Berlin said he designed the polarity in a playful manner and cautioned against applying it too rigidly. The truth is most famous thinkers – and most of us ordinary folk – are a mix of fox and hedgehog.
We have opinions, perceptions and beliefs that fluctuate regularly and help us to achieve certain goals. But we also have “deep beliefs”. These are perhaps moral principles, or tenets of religious faith, that provide our lives with direction and give us ballast at times of need.
What belief, if any, do you have that is non-negotiable? What “one big thing” do you know? The legal scholar Ronald Dworkin offered an answer to this question in the last book he wrote before his death, Religion Without God.
Dworkin, who also wrote a book called Justice for Hedgehogs that was inspired by Berlin’s theory of types, advocated holding firm to two core judgments: “The first holds that human life has objective meaning or importance ... The second holds that what we call ‘nature’ – the universe as a whole and in all its parts – is not just a matter of fact but is itself sublime: something of intrinsic value and wonder.”

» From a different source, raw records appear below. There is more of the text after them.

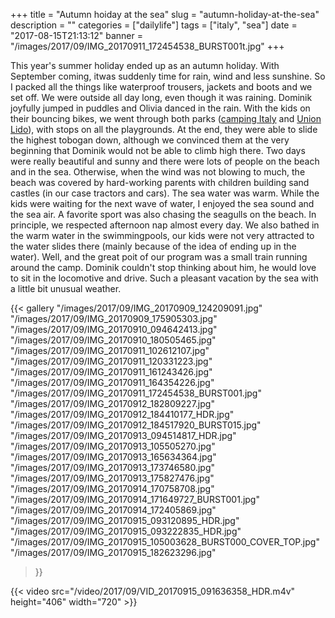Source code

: +++
title = "Autumn hoiday at the sea"
slug = "autumn-holiday-at-the-sea"
description = ""
categories = ["dailylife"]
tags = ["italy", "sea"]
date = "2017-08-15T21:13:12"
banner = "/images/2017/09/IMG_20170911_172454538_BURST001t.jpg"
+++

This year's summer holiday ended up as an autumn holiday. With September coming, itwas suddenly time for rain, wind and less sunshine. So I packed all the things like waterproof trousers, jackets and boots and we set off. We were outside all day long, even though it was raining. Dominik joyfully jumped in puddles and Olivia danced in the rain. With the kids on their bouncing bikes, we went through both parks (<a title="Camping Italy" href="http://www.campingitaly.it/" target="_blank">camping Italy</a> and <a title="Campipng Union Lido" href="http://www.unionlido.com/en/" target="_blank">Union Lido</a>), with stops on all the playgrounds. At the end, they were able to slide the highest tobogan down, although we convinced them at the very beginning that Dominik would not be able to climb high there. Two days were really beautiful and sunny and there were lots of people on the beach and in the sea. Otherwise, when the wind was not blowing to much, the beach was covered by hard-working parents with children building sand castles (in our case tractors and cars). The sea water was warm. While the kids were waiting for the next wave of water, I enjoyed the sea sound and the sea air. A favorite sport was also chasing the seagulls on the beach. In principle, we respected afternoon nap almost every day. We also bathed in the warm water in the swimmingpools, our kids were not very attracted to the water slides there (mainly because of the idea of ending up in the water). Well, and the great poit of our program was a small train running around the camp. Dominik couldn't stop thinking about him, he would love to sit in the locomotive and drive. Such a pleasant vacation by the sea with a little bit unusual weather.



{{< gallery
  "/images/2017/09/IMG_20170909_124209091.jpg"
  "/images/2017/09/IMG_20170909_175905303.jpg"
  "/images/2017/09/IMG_20170910_094642413.jpg"
  "/images/2017/09/IMG_20170910_180505465.jpg"
  "/images/2017/09/IMG_20170911_102612107.jpg"
  "/images/2017/09/IMG_20170911_120331223.jpg"
  "/images/2017/09/IMG_20170911_161243426.jpg"
  "/images/2017/09/IMG_20170911_164354226.jpg"
  "/images/2017/09/IMG_20170911_172454538_BURST001.jpg"
  "/images/2017/09/IMG_20170912_182809227.jpg"
  "/images/2017/09/IMG_20170912_184410177_HDR.jpg"
  "/images/2017/09/IMG_20170912_184517920_BURST015.jpg"
  "/images/2017/09/IMG_20170913_094514817_HDR.jpg"
  "/images/2017/09/IMG_20170913_105505270.jpg"
  "/images/2017/09/IMG_20170913_165634364.jpg"
  "/images/2017/09/IMG_20170913_173746580.jpg"
  "/images/2017/09/IMG_20170913_175827476.jpg"
  "/images/2017/09/IMG_20170914_170758708.jpg"
  "/images/2017/09/IMG_20170914_171649727_BURST001.jpg"
  "/images/2017/09/IMG_20170914_172405869.jpg"
  "/images/2017/09/IMG_20170915_093120895_HDR.jpg"
  "/images/2017/09/IMG_20170915_093222835_HDR.jpg"
  "/images/2017/09/IMG_20170915_105003628_BURST000_COVER_TOP.jpg"
  "/images/2017/09/IMG_20170915_182623296.jpg"
>}}

{{< video src="/video/2017/09/VID_20170915_091636358_HDR.m4v" height="406" width="720" >}}
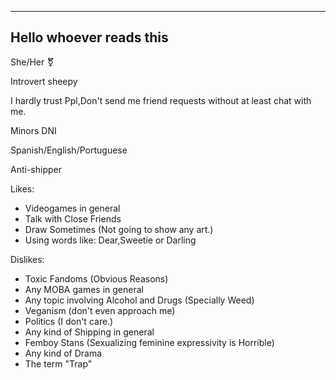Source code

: ---------------
Hello whoever reads this
---------------
She/Her ⚧️

Introvert sheepy

I hardly trust Ppl,Don't send me friend requests without at least chat with me.

Minors DNI

Spanish/English/Portuguese

Anti-shipper

Likes:
- Videogames in general
- Talk with Close Friends
- Draw Sometimes (Not going to show any art.)
- Using words like: Dear,Sweetie or Darling

Dislikes:
- Toxic Fandoms (Obvious Reasons)
- Any MOBA games in general 
- Any topic involving Alcohol and Drugs (Specially Weed)
- Veganism (don't even approach me)
- Politics (I don't care.)
- Any kind of Shipping in general
- Femboy Stans (Sexualizing feminine expressivity is Horrible)
- Any kind of Drama 
- The term "Trap"

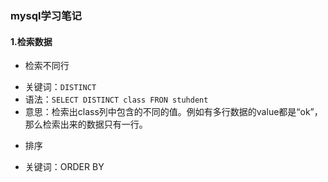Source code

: ### mysql学习笔记

#### 1.检索数据
  * 检索不同行
   - 关键词：`DISTINCT`
   - 语法：`SELECT DISTINCT class FRON stuhdent`  
   - 意思：检索出class列中包含的不同的值。例如有多行数据的value都是“ok”，那么检索出来的数据只有一行。  
  * 排序  
   - 关键词：ORDER BY
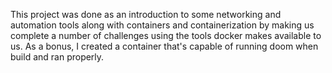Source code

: This project was done as an introduction to some networking and automation tools along with containers and containerization by making us complete a number of challenges using the tools docker makes available to us. As a bonus, I created a container that's capable of running doom when build and ran properly.
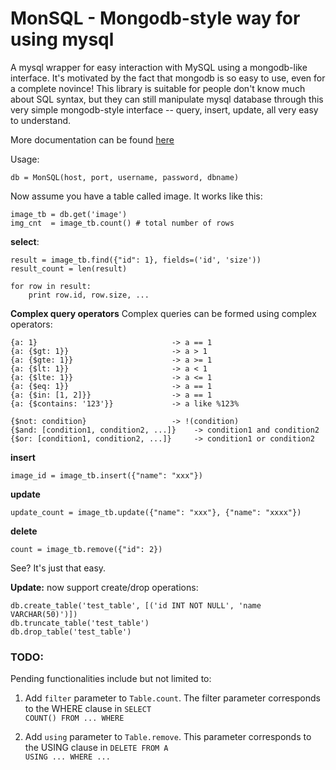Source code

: MonSQL - Mongodb-style way for using mysql
====================
A mysql wrapper for easy interaction with MySQL using a mongodb-like interface. It's motivated by the fact that mongodb is so easy to use, even for a complete novince! This library is suitable for people don't know much about SQL syntax, but they can still manipulate mysql database through this very simple mongodb-style interface -- query, insert, update, all very easy to understand.  

More documentation can be found [here](http://monsql.readthedocs.org/en/latest/)

Usage:  

	db = MonSQL(host, port, username, password, dbname)  

Now assume you have a table called image. It works like this:  

	image_tb = db.get('image')
	img_cnt  = image_tb.count() # total number of rows

**select**:
	
	result = image_tb.find({"id": 1}, fields=('id', 'size'))  
	result_count = len(result) 

	for row in result:
		print row.id, row.size, ...

**Complex query operators** Complex queries can be formed using complex operators:

	{a: 1}                              -> a == 1
    {a: {$gt: 1}}                       -> a > 1
    {a: {$gte: 1}}                      -> a >= 1
    {a: {$lt: 1}}                       -> a < 1
    {a: {$lte: 1}}                      -> a <= 1
    {a: {$eq: 1}}                       -> a == 1
    {a: {$in: [1, 2]}}                  -> a == 1
    {a: {$contains: '123'}}             -> a like %123%

    {$not: condition}                   -> !(condition)
    {$and: [condition1, condition2, ...]}    -> condition1 and condition2
    {$or: [condition1, condition2, ...]}     -> condition1 or condition2

**insert**

	image_id = image_tb.insert({"name": "xxx"})  

**update**

	update_count = image_tb.update({"name": "xxx"}, {"name": "xxxx"})  

**delete**

	count = image_tb.remove({"id": 2})  


See? It's just that easy.  

**Update:** now support create/drop operations:

	db.create_table('test_table', [('id INT NOT NULL', 'name VARCHAR(50)')])
	db.truncate_table('test_table')
	db.drop_table('test_table')

### TODO:

Pending functionalities include but not limited to:

1.  Add <code>filter</code> parameter to <code>Table.count</code>. The filter parameter corresponds to the WHERE clause in <code>SELECT COUNT() FROM ... WHERE </code>

2.  Add <code>using</code> parameter to <code>Table.remove</code>. This parameter corresponds to the USING clause in <code>DELETE FROM A USING ... WHERE ...</code>

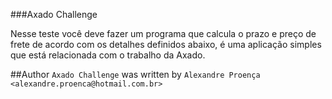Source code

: ###Axado Challenge

Nesse teste você deve fazer um programa que calcula o prazo e preço de frete
de acordo com os detalhes definidos abaixo, é uma aplicação simples que está relacionada
com o trabalho da Axado.


##Author
`Axado Challenge` was written by `Alexandre Proença <alexandre.proenca@hotmail.com.br>`
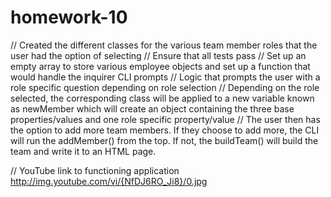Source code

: # homework-10

// Created the different classes for the various team member roles that the user had the option of selecting
// Ensure that all tests pass
// Set up an empty array to store various employee objects and set up a function that would handle the inquirer CLI prompts
// Logic that prompts the user with a role specific question depending on role selection
// Depending on the role selected, the corresponding class will be applied to a new variable known as newMember which will create an object containing the three base properties/values and one role specific property/value
// The user then has the option to add more team members. If they choose to add more, the CLI will run the addMember() from the top. If not, the buildTeam() will build the team and write it to an HTML page.

// YouTube link to functioning application
http://img.youtube.com/vi/{NfDJ6RO_Ji8}/0.jpg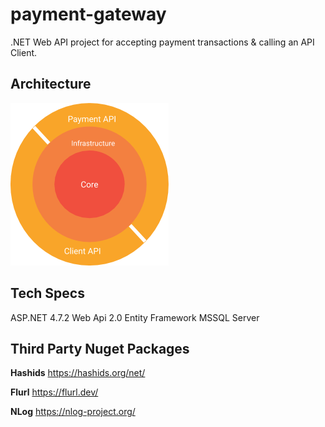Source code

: # payment-gateway
.NET Web API project for accepting payment transactions & calling an API Client.

## Architecture
![Architecture Diagram](https://github.com/varunhorril/payment-gateway/blob/master/docs/Payment-Gateway%20Architecture.png)


## Tech Specs
ASP.NET 4.7.2 Web Api 2.0
Entity Framework
MSSQL Server

## Third Party Nuget Packages
**Hashids**
https://hashids.org/net/

**Flurl**
https://flurl.dev/

**NLog**
https://nlog-project.org/
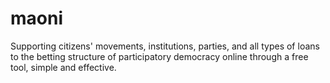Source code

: # maoni
 Supporting citizens' movements, institutions, parties, and all types of loans to the betting structure of participatory democracy online through a free tool, simple and effective.
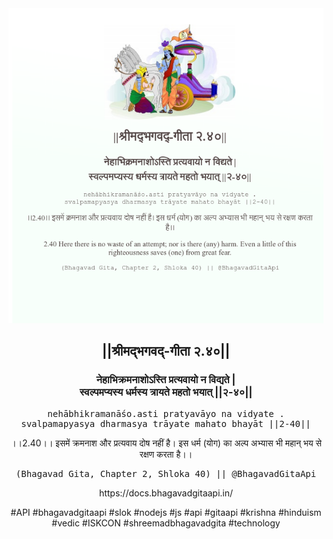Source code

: <img src="../../asset/BG_2_40.png"/>
<center><h2>||श्रीमद्‍भगवद्‍-गीता २.४०||</h2>
<h3>नेहाभिक्रमनाशोऽस्ति प्रत्यवायो न विद्यते |<br/>स्वल्पमप्यस्य धर्मस्य त्रायते महतो भयात् ||२-४०||</h3>
<pre>nehābhikramanāśo.asti pratyavāyo na vidyate .<br/>svalpamapyasya dharmasya trāyate mahato bhayāt ||2-40||</pre>
<p>।।2.40।। इसमें क्रमनाश और प्रत्यवाय दोष नहीं है। इस धर्म (योग) का अल्प अभ्यास भी महान् भय से रक्षण करता है।।</p>
<pre>(Bhagavad Gita, Chapter 2, Shloka 40) || @BhagavadGitaApi</pre><p>https://docs.bhagavadgitaapi.in/</p><p>#API #bhagavadgitaapi #slok #nodejs #js #api #gitaapi #krishna #hinduism #vedic #ISKCON #shreemadbhagavadgita #technology</p></center>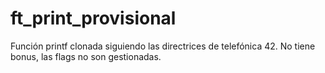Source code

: # ft_print_provisional
Función printf clonada siguiendo las directrices de telefónica 42.
No tiene bonus, las flags no son gestionadas.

Belief in these twin principles acted as a fallback position for Dworkin, repelling all arguments – just as the hedgehog’s spikes, when called upon, repelled all attackers. Blind faith is not to be advocated. Nor must you accept Dworkin’s specific judgments. However, in a world of rampant disinformation, and where some of the world’s richest and most powerful men are trying to shape your beliefs, it’s time to channel your inner hedgehog.
If you believe in nothing, prepare to be eaten by foxes.